As gravações iniciaram-se em Janeiro de 2008, depois de uma última passagem por uma casa de correcção em Manhattan. Durante doze meses, em Nova Iorque, os dois entregaram-se a um disco que acaba por sair num contexto de cultura derivativa, fragmentada, onde parece já não existir interesse por grandes narrativas e pela audição de álbuns pensados como tal. Uma das suas maiores forças advém, precisamente, daí: apresentando-se a contra-corrente, mostrando que ainda é possível criar obras que se confundem com a vida, de maneira orgânica, sem deixarem de ser apelativas e sonicamente desenvolvidas.

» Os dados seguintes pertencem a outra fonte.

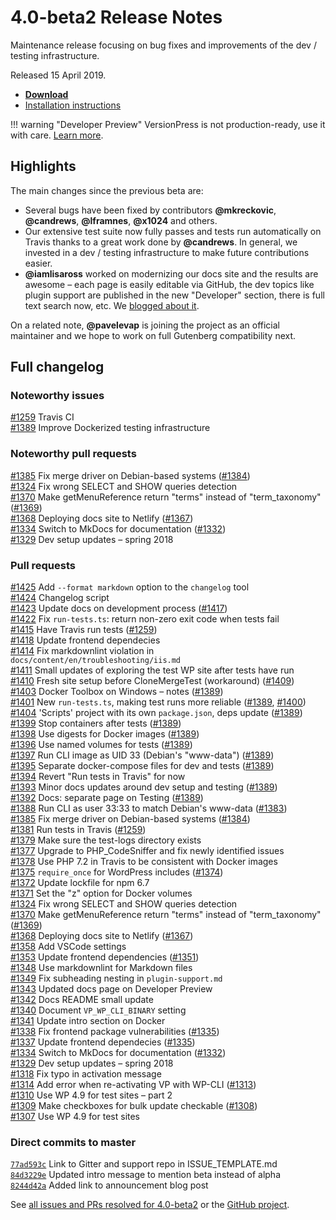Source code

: # 4.0-beta2 Release Notes

Maintenance release focusing on bug fixes and improvements of the dev / testing infrastructure.

Released 15 April 2019.

- [**Download**](https://github.com/versionpress/versionpress/releases/download/4.0-beta2/versionpress-4.0-beta2.zip)
- [Installation instructions](https://docs.versionpress.net/en/getting-started/installation-uninstallation/)

!!! warning "Developer Preview"
    VersionPress is not production-ready, use it with care. [Learn more](../getting-started/about-eap.md).

## Highlights

The main changes since the previous beta are:

- Several bugs have been fixed by contributors **@mkreckovic**, **@candrews**, **@lframnes**, **@x1024** and others.
- Our extensive test suite now fully passes and tests run automatically on Travis thanks to a great work done by **@candrews**. In general, we invested in a dev / testing infrastructure to make future contributions easier.
- **@iamlisaross** worked on modernizing our docs site and the results are awesome – each page is easily editable via GitHub, the dev topics like plugin support are published in the new "Developer" section, there is full text search now, etc. We [blogged about it](https://versionpress.com/blog/2018/06/updated-docs-site/).

On a related note, **@pavelevap** is joining the project as an official maintainer and we hope to work on full Gutenberg compatibility next.

## Full changelog

### Noteworthy issues

[#1259](https://github.com/versionpress/versionpress/issues/1259) Travis CI<br>
[#1389](https://github.com/versionpress/versionpress/issues/1389) Improve Dockerized testing infrastructure<br>

### Noteworthy pull requests

[#1385](https://github.com/versionpress/versionpress/pull/1385) Fix merge driver on Debian-based systems ([#1384](https://github.com/versionpress/versionpress/issues/1384))<br>
[#1324](https://github.com/versionpress/versionpress/pull/1324) Fix wrong SELECT and SHOW queries detection<br>
[#1370](https://github.com/versionpress/versionpress/pull/1370) Make getMenuReference return "terms" instead of "term_taxonomy" ([#1369](https://github.com/versionpress/versionpress/issues/1369))<br>
[#1368](https://github.com/versionpress/versionpress/pull/1368) Deploying docs site to Netlify ([#1367](https://github.com/versionpress/versionpress/issues/1367))<br>
[#1334](https://github.com/versionpress/versionpress/pull/1334) Switch to MkDocs for documentation ([#1332](https://github.com/versionpress/versionpress/issues/1332))<br>
[#1329](https://github.com/versionpress/versionpress/pull/1329) Dev setup updates – spring 2018<br>

### Pull requests

[#1425](https://github.com/versionpress/versionpress/pull/1425) Add `--format markdown` option to the `changelog` tool<br>
[#1424](https://github.com/versionpress/versionpress/pull/1424) Changelog script<br>
[#1423](https://github.com/versionpress/versionpress/pull/1423) Update docs on development process ([#1417](https://github.com/versionpress/versionpress/issues/1417))<br>
[#1422](https://github.com/versionpress/versionpress/pull/1422) Fix `run-tests.ts`: return non-zero exit code when tests fail<br>
[#1415](https://github.com/versionpress/versionpress/pull/1415) Have Travis run tests ([#1259](https://github.com/versionpress/versionpress/issues/1259))<br>
[#1418](https://github.com/versionpress/versionpress/pull/1418) Update frontend dependecies<br>
[#1414](https://github.com/versionpress/versionpress/pull/1414) Fix markdownlint violation in `docs/content/en/troubleshooting/iis.md`<br>
[#1411](https://github.com/versionpress/versionpress/pull/1411) Small updates of exploring the test WP site after tests have run<br>
[#1410](https://github.com/versionpress/versionpress/pull/1410) Fresh site setup before CloneMergeTest (workaround) ([#1409](https://github.com/versionpress/versionpress/issues/1409))<br>
[#1403](https://github.com/versionpress/versionpress/pull/1403) Docker Toolbox on Windows – notes ([#1389](https://github.com/versionpress/versionpress/issues/1389))<br>
[#1401](https://github.com/versionpress/versionpress/pull/1401) New `run-tests.ts`, making test runs more reliable ([#1389](https://github.com/versionpress/versionpress/issues/1389), [#1400](https://github.com/versionpress/versionpress/issues/1400))<br>
[#1404](https://github.com/versionpress/versionpress/pull/1404) 'Scripts' project with its own `package.json`, deps update ([#1389](https://github.com/versionpress/versionpress/issues/1389))<br>
[#1399](https://github.com/versionpress/versionpress/pull/1399) Stop containers after tests ([#1389](https://github.com/versionpress/versionpress/issues/1389))<br>
[#1398](https://github.com/versionpress/versionpress/pull/1398) Use digests for Docker images ([#1389](https://github.com/versionpress/versionpress/issues/1389))<br>
[#1396](https://github.com/versionpress/versionpress/pull/1396) Use named volumes for tests ([#1389](https://github.com/versionpress/versionpress/issues/1389))<br>
[#1397](https://github.com/versionpress/versionpress/pull/1397) Run CLI image as UID 33 (Debian's "www-data") ([#1389](https://github.com/versionpress/versionpress/issues/1389))<br>
[#1395](https://github.com/versionpress/versionpress/pull/1395) Separate docker-compose files for dev and tests ([#1389](https://github.com/versionpress/versionpress/issues/1389))<br>
[#1394](https://github.com/versionpress/versionpress/pull/1394) Revert "Run tests in Travis" for now<br>
[#1393](https://github.com/versionpress/versionpress/pull/1393) Minor docs updates around dev setup and testing ([#1389](https://github.com/versionpress/versionpress/issues/1389))<br>
[#1392](https://github.com/versionpress/versionpress/pull/1392) Docs: separate page on Testing ([#1389](https://github.com/versionpress/versionpress/issues/1389))<br>
[#1388](https://github.com/versionpress/versionpress/pull/1388) Run CLI as user 33:33 to match Debian's www-data ([#1383](https://github.com/versionpress/versionpress/issues/1383))<br>
[#1385](https://github.com/versionpress/versionpress/pull/1385) Fix merge driver on Debian-based systems ([#1384](https://github.com/versionpress/versionpress/issues/1384))<br>
[#1381](https://github.com/versionpress/versionpress/pull/1381) Run tests in Travis ([#1259](https://github.com/versionpress/versionpress/issues/1259))<br>
[#1379](https://github.com/versionpress/versionpress/pull/1379) Make sure the test-logs directory exists<br>
[#1377](https://github.com/versionpress/versionpress/pull/1377) Upgrade to PHP_CodeSniffer and fix newly identified issues<br>
[#1378](https://github.com/versionpress/versionpress/pull/1378) Use PHP 7.2 in Travis to be consistent with Docker images<br>
[#1375](https://github.com/versionpress/versionpress/pull/1375) `require_once` for WordPress includes ([#1374](https://github.com/versionpress/versionpress/issues/1374))<br>
[#1372](https://github.com/versionpress/versionpress/pull/1372) Update lockfile for npm 6.7<br>
[#1371](https://github.com/versionpress/versionpress/pull/1371) Set the "z" option for Docker volumes<br>
[#1324](https://github.com/versionpress/versionpress/pull/1324) Fix wrong SELECT and SHOW queries detection<br>
[#1370](https://github.com/versionpress/versionpress/pull/1370) Make getMenuReference return "terms" instead of "term_taxonomy" ([#1369](https://github.com/versionpress/versionpress/issues/1369))<br>
[#1368](https://github.com/versionpress/versionpress/pull/1368) Deploying docs site to Netlify ([#1367](https://github.com/versionpress/versionpress/issues/1367))<br>
[#1358](https://github.com/versionpress/versionpress/pull/1358) Add VSCode settings<br>
[#1353](https://github.com/versionpress/versionpress/pull/1353) Update frontend dependencies ([#1351](https://github.com/versionpress/versionpress/issues/1351))<br>
[#1348](https://github.com/versionpress/versionpress/pull/1348) Use markdownlint for Markdown files<br>
[#1349](https://github.com/versionpress/versionpress/pull/1349) Fix subheading nesting in `plugin-support.md`<br>
[#1343](https://github.com/versionpress/versionpress/pull/1343) Updated docs page on Developer Preview<br>
[#1342](https://github.com/versionpress/versionpress/pull/1342) Docs README small update<br>
[#1340](https://github.com/versionpress/versionpress/pull/1340) Document `VP_WP_CLI_BINARY` setting<br>
[#1341](https://github.com/versionpress/versionpress/pull/1341) Update intro section on Docker<br>
[#1338](https://github.com/versionpress/versionpress/pull/1338) Fix frontend package vulnerabilities ([#1335](https://github.com/versionpress/versionpress/issues/1335))<br>
[#1337](https://github.com/versionpress/versionpress/pull/1337) Update frontend dependecies ([#1335](https://github.com/versionpress/versionpress/issues/1335))<br>
[#1334](https://github.com/versionpress/versionpress/pull/1334) Switch to MkDocs for documentation ([#1332](https://github.com/versionpress/versionpress/issues/1332))<br>
[#1329](https://github.com/versionpress/versionpress/pull/1329) Dev setup updates – spring 2018<br>
[#1318](https://github.com/versionpress/versionpress/pull/1318) Fix typo in activation message<br>
[#1314](https://github.com/versionpress/versionpress/pull/1314) Add error when re-activating VP with WP-CLI ([#1313](https://github.com/versionpress/versionpress/issues/1313))<br>
[#1310](https://github.com/versionpress/versionpress/pull/1310) Use WP 4.9 for test sites – part 2<br>
[#1309](https://github.com/versionpress/versionpress/pull/1309) Make checkboxes for bulk update checkable ([#1308](https://github.com/versionpress/versionpress/issues/1308))<br>
[#1307](https://github.com/versionpress/versionpress/pull/1307) Use WP 4.9 for test sites<br>

### Direct commits to master

[`77ad593c`](https://github.com/versionpress/versionpress/commit/77ad593c) Link to Gitter and support repo in ISSUE_TEMPLATE.md<br>
[`84d3229e`](https://github.com/versionpress/versionpress/commit/84d3229e) Updated intro message to mention beta instead of alpha<br>
[`8244d42a`](https://github.com/versionpress/versionpress/commit/8244d42a) Added link to announcement blog post<br>

See [all issues and PRs resolved for 4.0-beta2](https://github.com/versionpress/versionpress/issues?utf8=%E2%9C%93&q=project%3Aversionpress%2Fversionpress%2F3+is%3Aclosed) or the [GitHub project](https://github.com/versionpress/versionpress/projects/3).
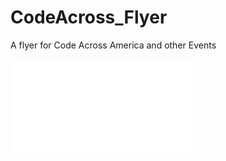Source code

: CodeAcross_Flyer
================

A flyer for Code Across America and other Events

![codeacross flyer pdf](/rduecyg/CodeAcross_Flyer/CodeAcross_flyer.pdf "Code Across Flyer")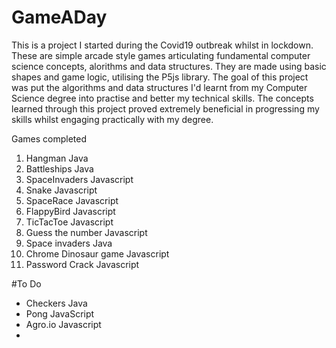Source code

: # GameADay
This is a project I started during the Covid19 outbreak whilst in lockdown. These are simple arcade style games articulating fundamental computer science concepts, alorithms and data structures. They are made using basic shapes and game logic, utilising the P5js library. The goal of this project was put the algorithms and data structures I'd learnt from my Computer Science degree into practise and better my technical skills. The concepts learned through this project proved extremely beneficial in progressing my skills whilst engaging practically with my degree.

Games completed
1) Hangman Java
2) Battleships Java
3) SpaceInvaders Javascript
4) Snake Javascript
5) SpaceRace Javascript
6) FlappyBird Javascript
7) TicTacToe Javascript
8) Guess the number Javascript
9) Space invaders Java
10) Chrome Dinosaur game Javascript
11) Password Crack Javascript

#To Do
- Checkers Java
- Pong JavaScript
- Agro.io Javascript
- 
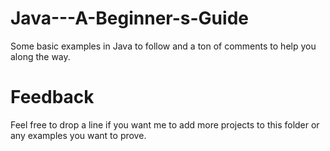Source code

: # Java---A-Beginner-s-Guide

Some basic examples in Java to follow and a ton of comments to help you along the way. 

# Feedback 

Feel free to drop a line if you want me to add more projects to this folder or any examples you want to prove.
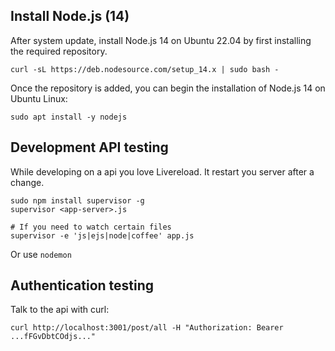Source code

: ## Install Node.js (14)

After system update, install Node.js 14 on Ubuntu 22.04 by first installing the required repository.

    curl -sL https://deb.nodesource.com/setup_14.x | sudo bash -

Once the repository is added, you can begin the installation of Node.js 14 on Ubuntu Linux:

    sudo apt install -y nodejs


## Development API testing

While developing on a api you love Livereload. It restart you server after a change.

    sudo npm install supervisor -g
    supervisor <app-server>.js

    # If you need to watch certain files
    supervisor -e 'js|ejs|node|coffee' app.js

Or use `nodemon`

## Authentication testing
Talk to the api with curl:

    curl http://localhost:3001/post/all -H "Authorization: Bearer ...fFGvDbtCOdjs..."
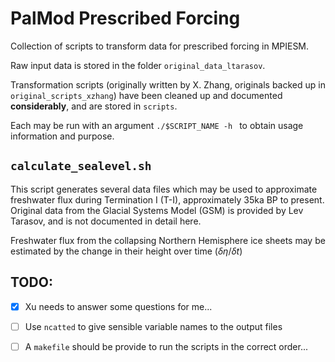 # PalMod Prescribed Forcing
Collection of scripts to transform data for prescribed forcing in MPIESM.

Raw input data is stored in the folder `original_data_ltarasov`.

Transformation scripts (originally written by X. Zhang, originals backed up in
`original_scripts_xzhang`) have been cleaned up and documented **considerably**,
and are stored in `scripts`.

Each may be run with an argument `./$SCRIPT_NAME -h ` to obtain usage
information and purpose.

## `calculate_sealevel.sh`

This script generates several data files which may be used to approximate freshwater flux during Termination I (T-I), approximately 35ka BP to present. Original data from the Glacial Systems Model (GSM) is provided by Lev Tarasov, and is not documented in detail here.

Freshwater flux from the collapsing Northern Hemisphere ice sheets may be estimated by the change in their height over time ($\delta \eta / \delta t$)

## TODO:
+ [x] Xu needs to answer some questions for me...
+ [ ] Use `ncatted` to give sensible variable names to the output files
+ [ ] A `makefile` should be provide to run the scripts in the correct order...

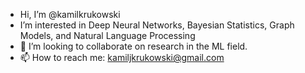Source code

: - Hi, I’m @kamilkrukowski
- I’m interested in Deep Neural Networks, Bayesian Statistics, Graph Models, and Natural Language Processing
- 💞️ I’m looking to collaborate on research in the ML field.
- 📫 How to reach me: kamiljkrukowski@gmail.com

<!---
kamilkrukowski/kamilkrukowski is a ✨ special ✨ repository because its `README.md` (this file) appears on your GitHub profile.
You can click the Preview link to take a look at your changes.
--->
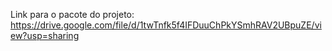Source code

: Link para o pacote do projeto:
https://drive.google.com/file/d/1twTnfk5f4IFDuuChPkYSmhRAV2UBpuZE/view?usp=sharing
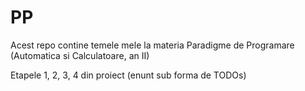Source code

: # PP

Acest repo contine temele mele la materia Paradigme de Programare (Automatica si Calculatoare, an II)

Etapele 1, 2, 3, 4 din proiect (enunt sub forma de TODOs)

Hoje as palavras de "The revolution will not be televised", a sua canção mais icónica, já não têm o mesmo efeito. Mas a revolução continua a fazer-se. Agora na net. Nos últimos meses o álbum tem vindo a ser desvendado aos poucos, circulando por blogues e redes sociais, criando expectativa junto de públicos que provavelmente nunca tinham ouvido falar de Gil Scott-Heron.
É ainda o poeta humanista, capaz de erguer a voz na direcção dos poderosos, consciência dos espoliados, mas também já não é essa figura desenhada a régua a esquadro que nos habituámos a fantasiar. O disco desenvolvido com Russell é admirável por isso: devolve-nos pedaços de uma figura romantizada, ao mesmo tempo que a complexifica, dando-nos a ver, afinal, alguém mais humano, mais próximo de nós.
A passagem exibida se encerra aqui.